*THE TASK:* Search the entries for lines that contain the word "Statsbomb", and report each one found.

━━━━━ DATASET RECORDS

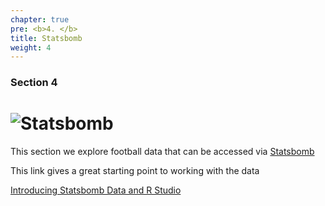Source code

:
 ```yaml
---
chapter: true
pre: <b>4. </b>
title: Statsbomb
weight: 4
---
```



### Section 4

# ![Statsbomb](/en/images/Statsbomb_Logo.jpeg?classes=shadow&width=50pc)

This section we explore football data that can be accessed via [Statsbomb](https://statsbomb.com)

This link gives a great starting point to working with the data 

[Introducing Statsbomb Data and R Studio](http://statsbomb.com/wp-content/uploads/2019/12/Using-StatsBomb-Data-In-R.pdf)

━━━━━━━━━━

*WRITTEN SOLUTION:*
title: Statsbomb
# ![Statsbomb](/en/images/Statsbomb_Logo.jpeg?classes=shadow&width=50pc)
This section we explore football data that can be accessed via [Statsbomb](https://statsbomb.com)
[Introducing Statsbomb Data and R Studio](http://statsbomb.com/wp-content/uploads/2019/12/Using-StatsBomb-Data-In-R.pdf)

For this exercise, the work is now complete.